In this study they they showed that normal saline (salt water at the salt concentration of the blood) did not do anything at 300 microlitre. This volume is above the UK recommended amount of volume for animal injections, which is 5ml/kg which means about 100 microlitre. We showed that with a bit more saline…..it too also stops EAE. We assumed that it was stressing the mouses system and producing a stress response such as the production of steroids that are known to immunomodulatory.
In this report they make a super saline under oxygen pressure which gives it a charge stabilized nano-structure and it takes on the ability to induce T reg cells and it can suppress EAE when administered at doses below 5ml/kg (see above). Is this the next new “cheap as chips” solution for MS, well it would have been good to see what happens when the wonder saline in given my mouth. Let us hope so. However, this is a product of a company, so it won’t be cheap as chips.
There were no conflicts of interest statement…..no standard deviations for that matter….so much for refereeing guidelines.

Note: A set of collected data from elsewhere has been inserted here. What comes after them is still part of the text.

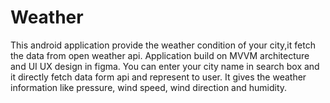 # Weather
This android application provide the weather condition of your city,it fetch the data from open weather api.
Application build on MVVM architecture and UI UX design in figma.
You can enter your city name in search box and it directly fetch data form api and represent to user.
It gives the weather information like pressure, wind speed, wind direction and humidity.
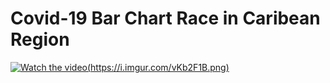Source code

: # Covid-19 Bar Chart Race in Caribean Region
[![Watch the video](https://github.com/supermonk00/Curfew-project/blob/master/Covid-19%20Bar%20chart%20race%20in%20Carib/screenshot.png)(https://i.imgur.com/vKb2F1B.png)](https://www.youtube.com/watch?v=hLopox6YEuw&t=1s)
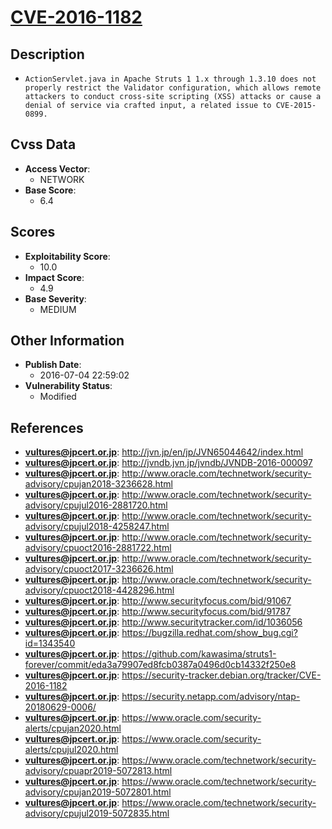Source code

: 
# [CVE-2016-1182](https://cve.mitre.org/cgi-bin/cvename.cgi?name=CVE-2016-1182)

## Description

- `ActionServlet.java in Apache Struts 1 1.x through 1.3.10 does not properly restrict the Validator configuration, which allows remote attackers to conduct cross-site scripting (XSS) attacks or cause a denial of service via crafted input, a related issue to CVE-2015-0899.`

## Cvss Data

- **Access Vector**:
  - NETWORK
- **Base Score**:
  - 6.4

## Scores

- **Exploitability Score**:
  - 10.0
- **Impact Score**:
  - 4.9
- **Base Severity**:
  - MEDIUM

## Other Information

- **Publish Date**:
  - 2016-07-04 22:59:02
- **Vulnerability Status**:
  - Modified

## References

- **vultures@jpcert.or.jp**: http://jvn.jp/en/jp/JVN65044642/index.html
- **vultures@jpcert.or.jp**: http://jvndb.jvn.jp/jvndb/JVNDB-2016-000097
- **vultures@jpcert.or.jp**: http://www.oracle.com/technetwork/security-advisory/cpujan2018-3236628.html
- **vultures@jpcert.or.jp**: http://www.oracle.com/technetwork/security-advisory/cpujul2016-2881720.html
- **vultures@jpcert.or.jp**: http://www.oracle.com/technetwork/security-advisory/cpujul2018-4258247.html
- **vultures@jpcert.or.jp**: http://www.oracle.com/technetwork/security-advisory/cpuoct2016-2881722.html
- **vultures@jpcert.or.jp**: http://www.oracle.com/technetwork/security-advisory/cpuoct2017-3236626.html
- **vultures@jpcert.or.jp**: http://www.oracle.com/technetwork/security-advisory/cpuoct2018-4428296.html
- **vultures@jpcert.or.jp**: http://www.securityfocus.com/bid/91067
- **vultures@jpcert.or.jp**: http://www.securityfocus.com/bid/91787
- **vultures@jpcert.or.jp**: http://www.securitytracker.com/id/1036056
- **vultures@jpcert.or.jp**: https://bugzilla.redhat.com/show_bug.cgi?id=1343540
- **vultures@jpcert.or.jp**: https://github.com/kawasima/struts1-forever/commit/eda3a79907ed8fcb0387a0496d0cb14332f250e8
- **vultures@jpcert.or.jp**: https://security-tracker.debian.org/tracker/CVE-2016-1182
- **vultures@jpcert.or.jp**: https://security.netapp.com/advisory/ntap-20180629-0006/
- **vultures@jpcert.or.jp**: https://www.oracle.com/security-alerts/cpujan2020.html
- **vultures@jpcert.or.jp**: https://www.oracle.com/security-alerts/cpujul2020.html
- **vultures@jpcert.or.jp**: https://www.oracle.com/technetwork/security-advisory/cpuapr2019-5072813.html
- **vultures@jpcert.or.jp**: https://www.oracle.com/technetwork/security-advisory/cpujan2019-5072801.html
- **vultures@jpcert.or.jp**: https://www.oracle.com/technetwork/security-advisory/cpujul2019-5072835.html
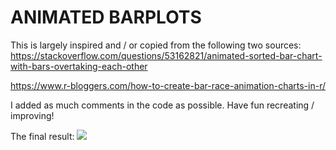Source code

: ANIMATED BARPLOTS
================

This is largely inspired and / or copied from the following two sources:
<https://stackoverflow.com/questions/53162821/animated-sorted-bar-chart-with-bars-overtaking-each-other>

<https://www.r-bloggers.com/how-to-create-bar-race-animation-charts-in-r/>

I added as much comments in the code as possible. Have fun recreating /
improving\!

The final result: ![](confirmed_cases.gif)
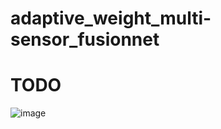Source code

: # adaptive_weight_multi-sensor_fusionnet

# TODO

![image](https://user-images.githubusercontent.com/33244972/182765983-c3a9998b-9418-4d7d-b47b-3e33a8fba9e9.png)
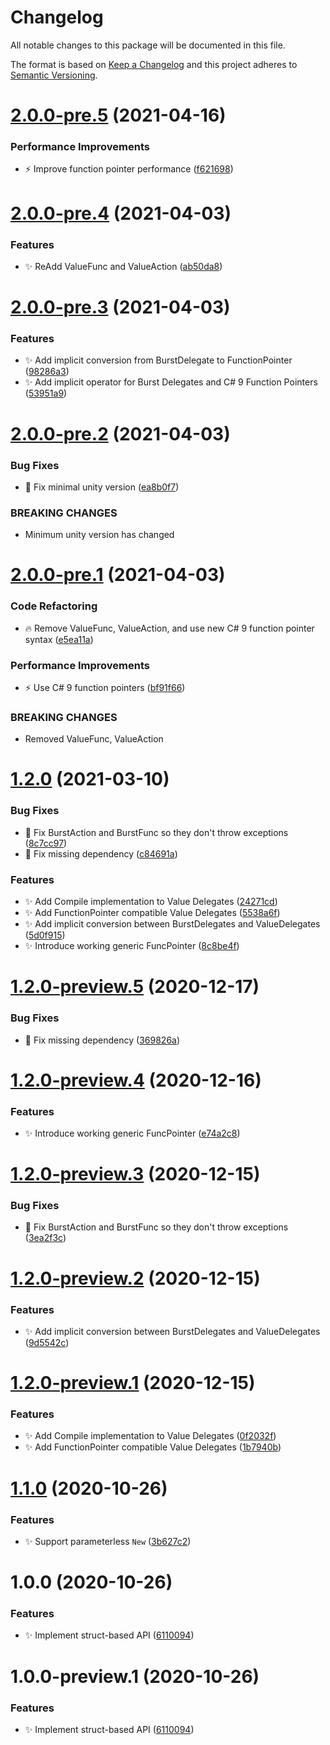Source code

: # Changelog
All notable changes to this package will be documented in this file.

The format is based on [Keep a Changelog](http://keepachangelog.com/en/1.0.0/) and this project adheres to [Semantic Versioning](http://semver.org/spec/v2.0.0.html).

# [2.0.0-pre.5](https://github.com/CareBoo/Burst.Delegates/compare/v2.0.0-pre.4...v2.0.0-pre.5) (2021-04-16)


### Performance Improvements

* :zap: Improve function pointer performance ([f621698](https://github.com/CareBoo/Burst.Delegates/commit/f6216982585de3032c59bd55ceb9205da1eb905e))

# [2.0.0-pre.4](https://github.com/CareBoo/Burst.Delegates/compare/v2.0.0-pre.3...v2.0.0-pre.4) (2021-04-03)


### Features

* :sparkles: ReAdd ValueFunc and ValueAction ([ab50da8](https://github.com/CareBoo/Burst.Delegates/commit/ab50da86064982de4737372c88cc35e9533b19b9))

# [2.0.0-pre.3](https://github.com/CareBoo/Burst.Delegates/compare/v2.0.0-pre.2...v2.0.0-pre.3) (2021-04-03)


### Features

* :sparkles: Add implicit conversion from BurstDelegate to FunctionPointer ([98286a3](https://github.com/CareBoo/Burst.Delegates/commit/98286a3b8884adabe0e096f9334a12723ba8ec3b))
* :sparkles: Add implicit operator for Burst Delegates and C# 9 Function Pointers ([53951a9](https://github.com/CareBoo/Burst.Delegates/commit/53951a9821cd18ca12d79dcb2571b61c1d886eb5))

# [2.0.0-pre.2](https://github.com/CareBoo/Burst.Delegates/compare/v2.0.0-pre.1...v2.0.0-pre.2) (2021-04-03)


### Bug Fixes

* :bug: Fix minimal unity version ([ea8b0f7](https://github.com/CareBoo/Burst.Delegates/commit/ea8b0f7fd8ae7039c761be895f47bff0ec66e242))


### BREAKING CHANGES

* Minimum unity version has changed

# [2.0.0-pre.1](https://github.com/CareBoo/Burst.Delegates/compare/v1.2.0...v2.0.0-pre.1) (2021-04-03)


### Code Refactoring

* :fire: Remove ValueFunc, ValueAction, and use new C# 9 function pointer syntax ([e5ea11a](https://github.com/CareBoo/Burst.Delegates/commit/e5ea11aca68bf824cfc2d055b5ef23ee2feb189a))


### Performance Improvements

* :zap: Use C# 9 function pointers ([bf91f66](https://github.com/CareBoo/Burst.Delegates/commit/bf91f66dca68720a09f453c603395e71a2392620))


### BREAKING CHANGES

* Removed ValueFunc, ValueAction

# [1.2.0](https://github.com/CareBoo/Burst.Delegates/compare/v1.1.0...v1.2.0) (2021-03-10)


### Bug Fixes

* :bug: Fix BurstAction and BurstFunc so they don't throw exceptions ([8c7cc97](https://github.com/CareBoo/Burst.Delegates/commit/8c7cc97609f79700ce2485a5bfc000fc9f77600e))
* :bug: Fix missing dependency ([c84691a](https://github.com/CareBoo/Burst.Delegates/commit/c84691a29039d5bfadbc1e913145d26583489604))


### Features

* :sparkles: Add Compile implementation to Value Delegates ([24271cd](https://github.com/CareBoo/Burst.Delegates/commit/24271cd36aa308f57a8ee81c17e160e1e3fae54a))
* :sparkles: Add FunctionPointer compatible Value Delegates ([5538a6f](https://github.com/CareBoo/Burst.Delegates/commit/5538a6f44e9b0e72a7e73b33a45f47b66276016f))
* :sparkles: Add implicit conversion between BurstDelegates and ValueDelegates ([5d0f915](https://github.com/CareBoo/Burst.Delegates/commit/5d0f91533e36cc5df9f8d2deb4b36a9a824a8bd7))
* :sparkles: Introduce working generic FuncPointer ([8c8be4f](https://github.com/CareBoo/Burst.Delegates/commit/8c8be4f55b5471c516182cb0db187761ddc9b42d))

# [1.2.0-preview.5](https://github.com/CareBoo/Burst.Delegates/compare/v1.2.0-preview.4...v1.2.0-preview.5) (2020-12-17)


### Bug Fixes

* :bug: Fix missing dependency ([369826a](https://github.com/CareBoo/Burst.Delegates/commit/369826ad174b42c4b8406b84d79c648be0084aa5))

# [1.2.0-preview.4](https://github.com/CareBoo/Burst.Delegates/compare/v1.2.0-preview.3...v1.2.0-preview.4) (2020-12-16)


### Features

* :sparkles: Introduce working generic FuncPointer ([e74a2c8](https://github.com/CareBoo/Burst.Delegates/commit/e74a2c889f363cb022b3ad0268babee9f4165bca))

# [1.2.0-preview.3](https://github.com/CareBoo/Burst.Delegates/compare/v1.2.0-preview.2...v1.2.0-preview.3) (2020-12-15)


### Bug Fixes

* :bug: Fix BurstAction and BurstFunc so they don't throw exceptions ([3ea2f3c](https://github.com/CareBoo/Burst.Delegates/commit/3ea2f3c84b7c6149e3303c939cdeed5a35120c44))

# [1.2.0-preview.2](https://github.com/CareBoo/Burst.Delegates/compare/v1.2.0-preview.1...v1.2.0-preview.2) (2020-12-15)


### Features

* :sparkles: Add implicit conversion between BurstDelegates and ValueDelegates ([9d5542c](https://github.com/CareBoo/Burst.Delegates/commit/9d5542cf9beac7372877ad5a8b36423662ea99fc))

# [1.2.0-preview.1](https://github.com/CareBoo/Burst.Delegates/compare/v1.1.0...v1.2.0-preview.1) (2020-12-15)


### Features

* :sparkles: Add Compile implementation to Value Delegates ([0f2032f](https://github.com/CareBoo/Burst.Delegates/commit/0f2032f5cd5185511e7a847f2a08f73c07f96a76))
* :sparkles: Add FunctionPointer compatible Value Delegates ([1b7940b](https://github.com/CareBoo/Burst.Delegates/commit/1b7940b47064f69f0d723a0a0237f9e1320885ff))

# [1.1.0](https://github.com/CareBoo/Burst.Delegates/compare/v1.0.0...v1.1.0) (2020-10-26)


### Features

* :sparkles: Support parameterless `New` ([3b627c2](https://github.com/CareBoo/Burst.Delegates/commit/3b627c236e40a9ae96771df282e79242c448591a))

# 1.0.0 (2020-10-26)


### Features

* :sparkles: Implement struct-based API ([6110094](https://github.com/CareBoo/Burst.Delegates/commit/6110094ebcab28afac7b69e7c5e9d95eec32b1ea))

# 1.0.0-preview.1 (2020-10-26)


### Features

* :sparkles: Implement struct-based API ([6110094](https://github.com/CareBoo/Burst.Delegates/commit/6110094ebcab28afac7b69e7c5e9d95eec32b1ea))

But this work features heavily on a companies website. RNS60 can apparently treat models of Altzheimers and Parkinsons disease also, where not much T reg activity is known to be involved, but it is a neuropotective that works on voltage-gated ion channels and other voltage sensing proteins. They are talking clinical trials, why not see if it stops established relapsing disease and find if it works by mouth before trials..maybe this is done already.